| Goal of the exercise |
Output all of the lines below exactly, and leave out each image.

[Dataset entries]
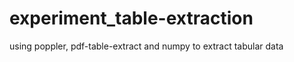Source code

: experiment_table-extraction
===========================

using poppler, pdf-table-extract and numpy to extract tabular data
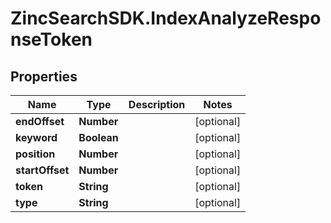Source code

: # ZincSearchSDK.IndexAnalyzeResponseToken

## Properties

Name | Type | Description | Notes
------------ | ------------- | ------------- | -------------
**endOffset** | **Number** |  | [optional] 
**keyword** | **Boolean** |  | [optional] 
**position** | **Number** |  | [optional] 
**startOffset** | **Number** |  | [optional] 
**token** | **String** |  | [optional] 
**type** | **String** |  | [optional]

| Answer to this exercise |
Source code

: experiment_table-extraction
===========================

using poppler, pdf-table-extract and numpy to extract tabular data
Source code

: # ZincSearchSDK.IndexAnalyzeResponseToken

## Properties

Name | Type | Description | Notes
------------ | ------------- | ------------- | -------------
**endOffset** | **Number** |  | [optional] 
**keyword** | **Boolean** |  | [optional] 
**position** | **Number** |  | [optional] 
**startOffset** | **Number** |  | [optional] 
**token** | **String** |  | [optional] 
**type** | **String** |  | [optional]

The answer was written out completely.